With the intention of illuminating the in vivo role of astrocytes, we have made use of the highly cell-and region-selective toxicity of α-chlorohydrin (S-3-chloro-propane-1,2-diol) to study the response of the brain vasculature to selective loss of this cell type. α-Chlorohydrin is a glycolytic inhibitor that is toxic to astrocytes, but did not increase permeability of monocultured endothelial cells (Romero et al. 1997). Systemic administration of α-chlorohydrin (140 mg kg^-1 I.P.) to 180-220 g male F344 rats produced astrocytic death limited to specific deep nuclei (most notably the inferior colliculi, and the red, vestibular, trigeminal motor and occulomotor nuclei). This occurred over the first 2-24 h, and was followed by neuronal loss from 36 h. From 2 to at least 8 days no astrocytes could be detected within damaged areas by confocal immunohistochemistry (glial fibrillary acidic protein) or electron microscopy. Due to the limited and strictly symmetrical nature of the damage, rats showed only a mild ataxia, and little weight loss, and all experiments were conducted within UK Home Office guidelines. Despite the marked early astrocytic pathology, blood flow in the inferior colliculus (measured by hydrogen polarography in conscious animals previously implanted under anaesthesia) showed no significant change until 24 h, but by 48 h had risen to 2.68 ± 0.50 times predose (mean ± S.E.M., n = 9), falling thereafter. In contrast, flow in the resistant cerebellar cortex increased only 1.25 ± 0.08-fold at 48 h.
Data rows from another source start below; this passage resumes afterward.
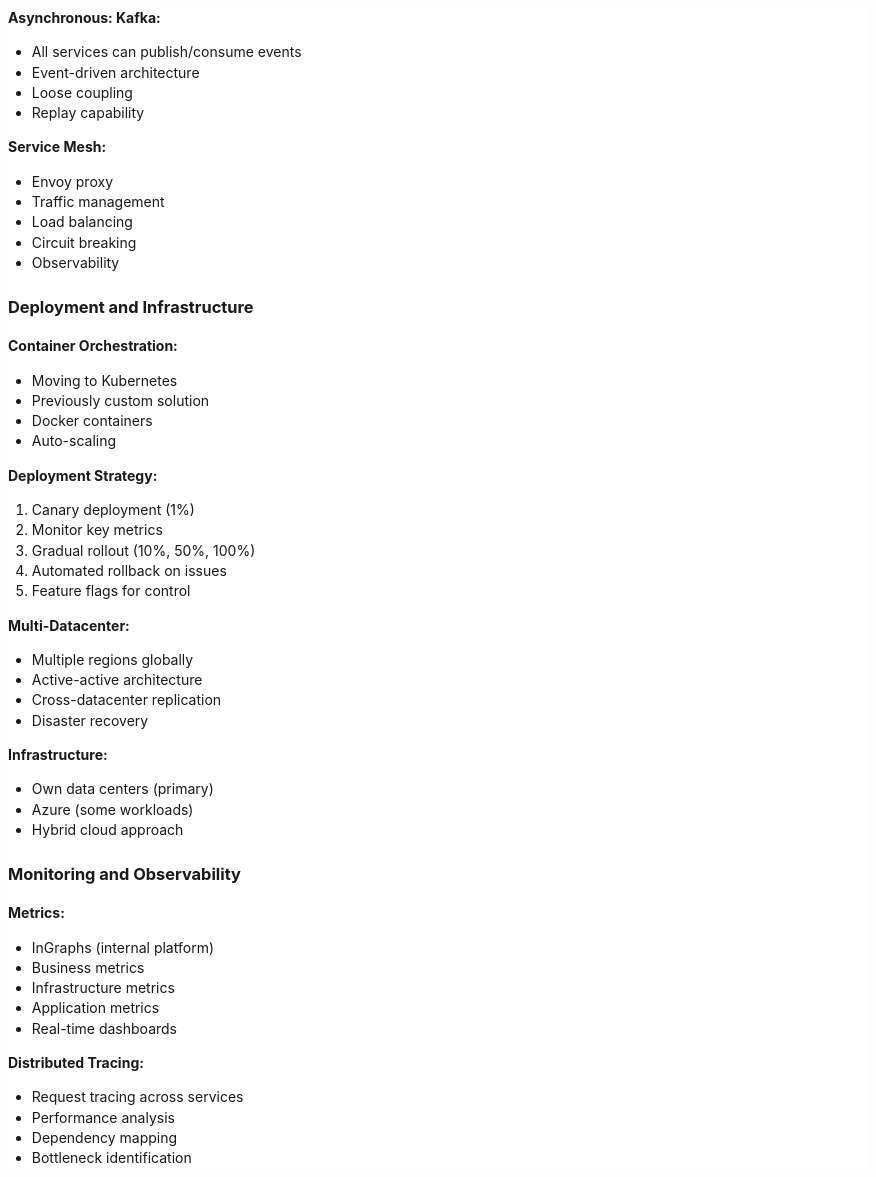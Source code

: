 **Asynchronous: Kafka:**
- All services can publish/consume events
- Event-driven architecture
- Loose coupling
- Replay capability

**Service Mesh:**
- Envoy proxy
- Traffic management
- Load balancing
- Circuit breaking
- Observability

### Deployment and Infrastructure

**Container Orchestration:**
- Moving to Kubernetes
- Previously custom solution
- Docker containers
- Auto-scaling

**Deployment Strategy:**
1. Canary deployment (1%)
2. Monitor key metrics
3. Gradual rollout (10%, 50%, 100%)
4. Automated rollback on issues
5. Feature flags for control

**Multi-Datacenter:**
- Multiple regions globally
- Active-active architecture
- Cross-datacenter replication
- Disaster recovery

**Infrastructure:**
- Own data centers (primary)
- Azure (some workloads)
- Hybrid cloud approach

### Monitoring and Observability

**Metrics:**
- InGraphs (internal platform)
- Business metrics
- Infrastructure metrics
- Application metrics
- Real-time dashboards

**Distributed Tracing:**
- Request tracing across services
- Performance analysis
- Dependency mapping
- Bottleneck identification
In parallel with this late flow increase, the vasculature in damaged areas became permeable to 10 kDa fluorescent labelled dextran tracers, and severely damaged areas developed petechial haemorrhages, both effects peaking at 2-3 days. Extravasation of 0.5 kDa gadolinium-DTPA was visualised by T1 weighted magnetic resonance imaging under isofluorane anaesthesia, and at 2 days in the inferior colliculus post-gadolinium enhancement reached 61.3 ± 6.6 % (n = 10) of that seen in the open barrier pineal. Despite the continuing lack of astrocytic contact, by 9 days damaged areas were no longer permeable to 10 kDa dextran, and gadolinium enhancement had fallen to 42.5 ± 2.7 % of its 2 day value (n = 10). These results show that recovery of barrier properties is molecular size dependent.

We hypothesise that the brain endothelium undergoes a reversible dedifferentiation in response to loss of astrocyte contact, but is then capable of a surprising degree of recovery of barrier properties, possibly due to distant diffusible astrocyte-derived factors.

This work was funded by the MRC.